- _Task details_
What lines below include the string "mode"? Pick them out and copy them.

# # # # # # #

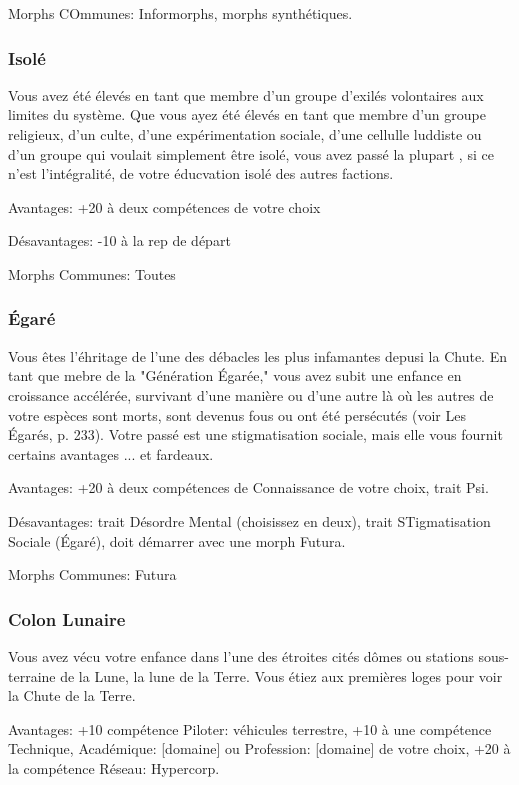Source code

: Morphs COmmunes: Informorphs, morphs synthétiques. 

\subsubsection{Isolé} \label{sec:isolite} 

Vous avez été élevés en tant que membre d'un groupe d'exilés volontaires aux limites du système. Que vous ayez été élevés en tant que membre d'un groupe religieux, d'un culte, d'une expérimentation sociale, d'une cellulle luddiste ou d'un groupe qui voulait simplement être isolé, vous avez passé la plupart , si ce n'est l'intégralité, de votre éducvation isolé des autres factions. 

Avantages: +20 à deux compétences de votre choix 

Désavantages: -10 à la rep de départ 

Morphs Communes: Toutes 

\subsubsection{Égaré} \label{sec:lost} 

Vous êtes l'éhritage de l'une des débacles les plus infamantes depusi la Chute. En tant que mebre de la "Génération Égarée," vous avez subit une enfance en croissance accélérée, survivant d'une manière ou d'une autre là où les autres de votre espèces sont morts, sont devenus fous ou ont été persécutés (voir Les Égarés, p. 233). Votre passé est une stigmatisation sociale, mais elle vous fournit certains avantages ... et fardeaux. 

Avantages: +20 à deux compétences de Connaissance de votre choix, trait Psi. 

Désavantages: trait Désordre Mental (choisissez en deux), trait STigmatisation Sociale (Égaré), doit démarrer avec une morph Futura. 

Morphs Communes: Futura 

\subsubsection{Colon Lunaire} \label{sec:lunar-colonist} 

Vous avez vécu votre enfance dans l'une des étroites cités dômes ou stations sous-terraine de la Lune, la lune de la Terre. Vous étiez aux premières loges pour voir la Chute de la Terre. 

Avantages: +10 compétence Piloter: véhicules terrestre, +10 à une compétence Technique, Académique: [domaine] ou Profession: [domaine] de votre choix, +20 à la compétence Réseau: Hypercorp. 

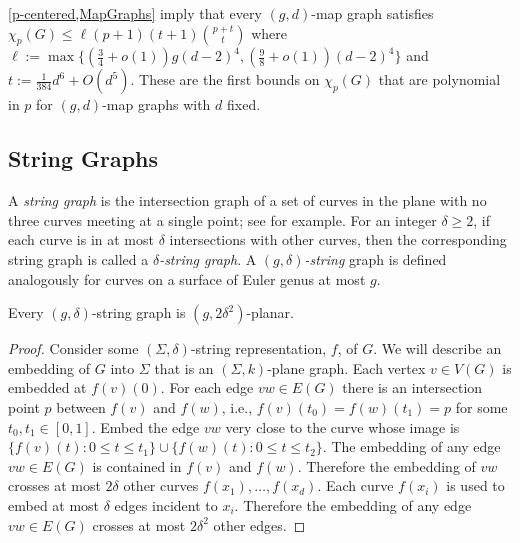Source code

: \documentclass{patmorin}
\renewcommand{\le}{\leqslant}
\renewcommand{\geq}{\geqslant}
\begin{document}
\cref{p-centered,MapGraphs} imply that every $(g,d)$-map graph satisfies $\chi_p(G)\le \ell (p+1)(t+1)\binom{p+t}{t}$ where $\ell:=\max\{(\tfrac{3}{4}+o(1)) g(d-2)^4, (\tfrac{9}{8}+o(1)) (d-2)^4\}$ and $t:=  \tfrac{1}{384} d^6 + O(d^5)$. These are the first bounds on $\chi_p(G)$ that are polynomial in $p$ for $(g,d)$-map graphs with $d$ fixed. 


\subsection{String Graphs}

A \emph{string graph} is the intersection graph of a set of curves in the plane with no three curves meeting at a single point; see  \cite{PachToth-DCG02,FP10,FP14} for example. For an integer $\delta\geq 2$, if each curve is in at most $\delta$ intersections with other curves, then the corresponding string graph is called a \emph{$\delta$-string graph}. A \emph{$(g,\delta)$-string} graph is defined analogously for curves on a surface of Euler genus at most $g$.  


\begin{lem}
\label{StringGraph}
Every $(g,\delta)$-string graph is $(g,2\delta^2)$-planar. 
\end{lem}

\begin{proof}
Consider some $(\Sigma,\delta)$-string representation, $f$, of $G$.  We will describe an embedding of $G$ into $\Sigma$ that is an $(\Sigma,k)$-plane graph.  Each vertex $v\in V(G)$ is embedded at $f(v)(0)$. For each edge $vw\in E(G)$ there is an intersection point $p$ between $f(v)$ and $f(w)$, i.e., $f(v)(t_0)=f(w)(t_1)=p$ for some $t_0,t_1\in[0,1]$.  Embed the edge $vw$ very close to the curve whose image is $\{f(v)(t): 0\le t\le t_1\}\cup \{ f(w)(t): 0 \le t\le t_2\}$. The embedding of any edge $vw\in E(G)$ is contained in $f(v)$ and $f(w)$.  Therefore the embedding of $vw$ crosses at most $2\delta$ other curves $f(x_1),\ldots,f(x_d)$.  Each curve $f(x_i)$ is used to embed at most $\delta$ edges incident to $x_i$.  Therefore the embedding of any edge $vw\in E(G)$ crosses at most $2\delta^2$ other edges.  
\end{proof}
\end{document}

# # # # # # #

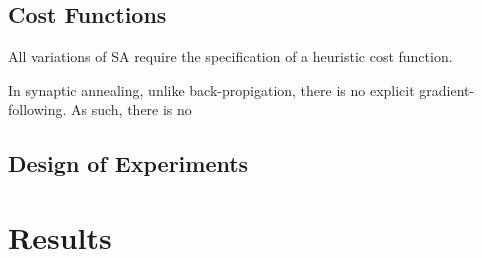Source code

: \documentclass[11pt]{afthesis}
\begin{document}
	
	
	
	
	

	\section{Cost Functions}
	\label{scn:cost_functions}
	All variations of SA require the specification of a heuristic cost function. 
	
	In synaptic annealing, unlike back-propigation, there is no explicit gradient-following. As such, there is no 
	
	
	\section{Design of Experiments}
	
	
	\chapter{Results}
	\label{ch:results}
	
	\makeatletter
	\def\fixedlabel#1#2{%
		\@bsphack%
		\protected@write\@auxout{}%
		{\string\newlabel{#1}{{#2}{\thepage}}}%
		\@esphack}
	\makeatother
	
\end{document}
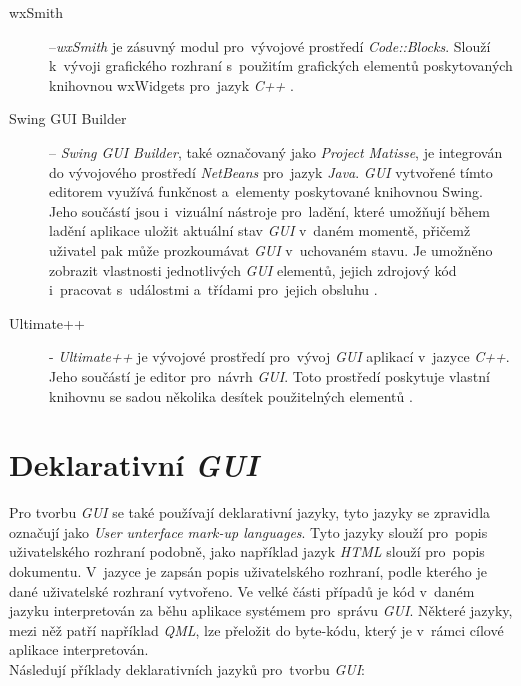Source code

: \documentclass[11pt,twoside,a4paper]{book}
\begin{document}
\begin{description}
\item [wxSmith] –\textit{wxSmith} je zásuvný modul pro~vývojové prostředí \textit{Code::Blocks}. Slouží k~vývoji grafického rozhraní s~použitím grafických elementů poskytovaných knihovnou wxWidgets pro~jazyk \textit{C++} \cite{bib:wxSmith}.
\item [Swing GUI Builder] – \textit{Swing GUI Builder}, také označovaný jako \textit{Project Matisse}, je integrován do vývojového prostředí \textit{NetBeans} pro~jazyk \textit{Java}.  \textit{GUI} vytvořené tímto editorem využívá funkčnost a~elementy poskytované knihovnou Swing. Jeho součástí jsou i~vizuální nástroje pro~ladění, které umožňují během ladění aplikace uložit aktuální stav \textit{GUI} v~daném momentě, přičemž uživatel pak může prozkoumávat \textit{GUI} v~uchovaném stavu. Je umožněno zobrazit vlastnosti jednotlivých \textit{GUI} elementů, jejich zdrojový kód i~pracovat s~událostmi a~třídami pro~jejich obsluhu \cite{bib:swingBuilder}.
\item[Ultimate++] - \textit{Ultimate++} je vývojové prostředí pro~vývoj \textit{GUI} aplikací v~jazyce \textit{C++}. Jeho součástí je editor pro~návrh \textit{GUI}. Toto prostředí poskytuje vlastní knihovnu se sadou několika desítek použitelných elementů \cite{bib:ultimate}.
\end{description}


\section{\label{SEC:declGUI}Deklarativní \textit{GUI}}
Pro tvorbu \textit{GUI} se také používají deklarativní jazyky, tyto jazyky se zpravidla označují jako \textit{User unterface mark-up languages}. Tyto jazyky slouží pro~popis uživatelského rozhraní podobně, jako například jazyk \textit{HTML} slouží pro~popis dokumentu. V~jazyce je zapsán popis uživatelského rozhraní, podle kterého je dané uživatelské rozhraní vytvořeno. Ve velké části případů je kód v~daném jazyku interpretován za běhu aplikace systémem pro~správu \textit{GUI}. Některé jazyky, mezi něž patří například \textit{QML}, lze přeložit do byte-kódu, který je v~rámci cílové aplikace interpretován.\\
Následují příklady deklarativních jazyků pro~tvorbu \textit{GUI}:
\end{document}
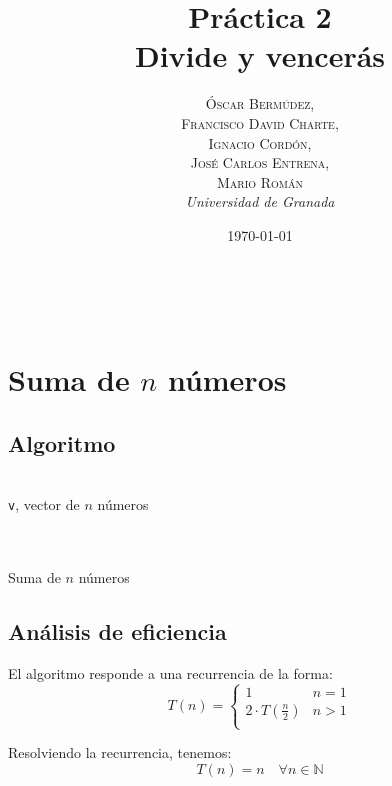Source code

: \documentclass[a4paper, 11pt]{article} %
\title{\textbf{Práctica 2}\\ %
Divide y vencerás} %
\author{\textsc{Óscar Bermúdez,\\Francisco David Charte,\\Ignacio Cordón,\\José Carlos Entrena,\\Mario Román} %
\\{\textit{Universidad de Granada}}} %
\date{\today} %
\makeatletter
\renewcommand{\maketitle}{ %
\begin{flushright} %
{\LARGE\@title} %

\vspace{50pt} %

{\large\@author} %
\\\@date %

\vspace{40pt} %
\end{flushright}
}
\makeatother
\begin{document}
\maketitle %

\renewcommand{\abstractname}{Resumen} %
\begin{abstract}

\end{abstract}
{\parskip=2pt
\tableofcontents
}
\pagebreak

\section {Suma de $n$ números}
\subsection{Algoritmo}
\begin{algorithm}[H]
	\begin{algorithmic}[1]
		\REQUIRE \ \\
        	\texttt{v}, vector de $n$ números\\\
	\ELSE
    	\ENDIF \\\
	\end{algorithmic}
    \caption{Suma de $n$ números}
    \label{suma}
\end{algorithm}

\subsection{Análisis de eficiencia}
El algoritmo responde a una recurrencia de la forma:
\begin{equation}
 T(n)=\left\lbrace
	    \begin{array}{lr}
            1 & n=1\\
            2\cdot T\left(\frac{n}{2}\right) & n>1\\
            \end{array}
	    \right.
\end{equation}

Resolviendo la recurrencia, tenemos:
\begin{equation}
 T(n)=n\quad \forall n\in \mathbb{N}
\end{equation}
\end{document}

# # # # # # #

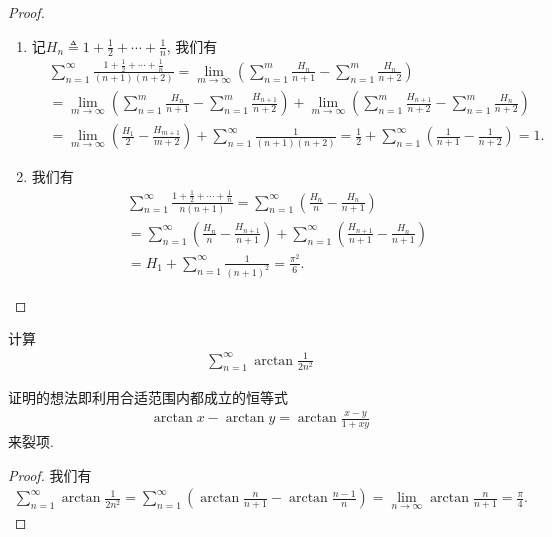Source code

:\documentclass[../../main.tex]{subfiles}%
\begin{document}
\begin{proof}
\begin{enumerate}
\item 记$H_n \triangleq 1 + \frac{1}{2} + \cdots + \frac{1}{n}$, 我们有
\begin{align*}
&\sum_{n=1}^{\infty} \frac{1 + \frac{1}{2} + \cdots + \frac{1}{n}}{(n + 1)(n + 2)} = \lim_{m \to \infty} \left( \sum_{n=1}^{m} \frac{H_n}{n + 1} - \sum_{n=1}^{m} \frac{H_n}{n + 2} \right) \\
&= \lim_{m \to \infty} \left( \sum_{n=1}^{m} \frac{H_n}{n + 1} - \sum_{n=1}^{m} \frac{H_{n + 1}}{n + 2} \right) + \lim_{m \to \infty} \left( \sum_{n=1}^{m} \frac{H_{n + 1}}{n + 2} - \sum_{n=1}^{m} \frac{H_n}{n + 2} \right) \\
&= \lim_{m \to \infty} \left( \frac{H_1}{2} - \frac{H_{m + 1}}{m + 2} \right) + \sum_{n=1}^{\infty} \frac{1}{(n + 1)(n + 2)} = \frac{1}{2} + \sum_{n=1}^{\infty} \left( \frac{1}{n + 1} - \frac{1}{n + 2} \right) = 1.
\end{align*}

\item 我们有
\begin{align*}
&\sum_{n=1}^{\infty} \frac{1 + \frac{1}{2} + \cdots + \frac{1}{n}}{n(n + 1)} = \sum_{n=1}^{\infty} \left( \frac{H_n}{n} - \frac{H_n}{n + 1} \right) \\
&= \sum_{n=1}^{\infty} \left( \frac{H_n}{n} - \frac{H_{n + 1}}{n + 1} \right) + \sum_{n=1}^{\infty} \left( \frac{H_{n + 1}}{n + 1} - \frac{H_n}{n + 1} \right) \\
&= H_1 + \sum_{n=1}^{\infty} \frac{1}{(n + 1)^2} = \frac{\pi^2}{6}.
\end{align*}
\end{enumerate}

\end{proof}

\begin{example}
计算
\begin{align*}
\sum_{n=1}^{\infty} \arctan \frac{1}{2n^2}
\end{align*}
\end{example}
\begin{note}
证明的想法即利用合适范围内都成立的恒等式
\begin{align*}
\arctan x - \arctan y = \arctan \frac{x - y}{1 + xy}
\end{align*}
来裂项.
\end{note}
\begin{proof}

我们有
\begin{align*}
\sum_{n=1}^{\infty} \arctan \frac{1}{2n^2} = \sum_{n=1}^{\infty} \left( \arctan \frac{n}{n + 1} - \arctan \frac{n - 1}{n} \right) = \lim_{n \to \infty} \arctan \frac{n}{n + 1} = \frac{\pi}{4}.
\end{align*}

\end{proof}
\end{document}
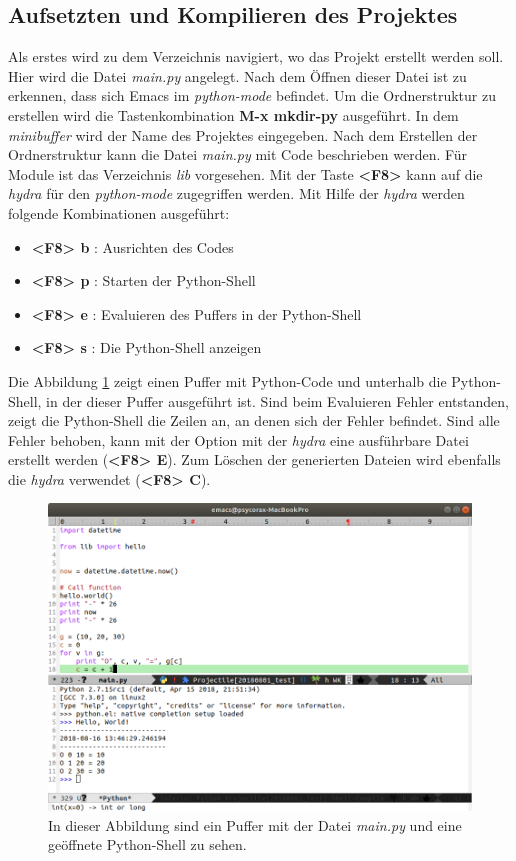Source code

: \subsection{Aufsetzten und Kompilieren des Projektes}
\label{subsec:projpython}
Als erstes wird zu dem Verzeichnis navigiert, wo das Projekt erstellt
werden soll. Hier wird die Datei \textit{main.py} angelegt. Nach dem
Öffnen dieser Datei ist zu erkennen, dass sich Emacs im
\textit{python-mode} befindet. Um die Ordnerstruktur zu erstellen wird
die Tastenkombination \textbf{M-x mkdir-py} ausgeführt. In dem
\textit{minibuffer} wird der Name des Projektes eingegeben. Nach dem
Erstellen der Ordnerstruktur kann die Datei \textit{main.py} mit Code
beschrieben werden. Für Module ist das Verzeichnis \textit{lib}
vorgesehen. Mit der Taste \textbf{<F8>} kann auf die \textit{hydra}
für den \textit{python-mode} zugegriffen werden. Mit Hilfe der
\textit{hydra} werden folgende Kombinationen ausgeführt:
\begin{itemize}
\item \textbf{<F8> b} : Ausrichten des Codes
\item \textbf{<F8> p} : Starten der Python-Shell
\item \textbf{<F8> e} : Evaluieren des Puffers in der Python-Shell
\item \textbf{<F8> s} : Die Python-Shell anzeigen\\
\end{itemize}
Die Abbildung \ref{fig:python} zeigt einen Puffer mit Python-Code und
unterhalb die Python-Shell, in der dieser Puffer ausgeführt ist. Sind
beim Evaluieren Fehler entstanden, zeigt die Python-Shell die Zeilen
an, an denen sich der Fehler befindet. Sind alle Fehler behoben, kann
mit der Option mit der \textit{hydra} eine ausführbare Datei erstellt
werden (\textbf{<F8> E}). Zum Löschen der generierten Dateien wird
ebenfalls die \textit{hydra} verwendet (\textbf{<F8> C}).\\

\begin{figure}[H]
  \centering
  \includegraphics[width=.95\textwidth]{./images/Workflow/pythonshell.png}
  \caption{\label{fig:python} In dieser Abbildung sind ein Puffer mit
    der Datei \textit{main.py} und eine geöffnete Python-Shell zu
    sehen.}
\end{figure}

# # # # # # #

- _Completed exercise_
\textit{python-mode} befindet. Um die Ordnerstruktur zu erstellen wird
für den \textit{python-mode} zugegriffen werden. Mit Hilfe der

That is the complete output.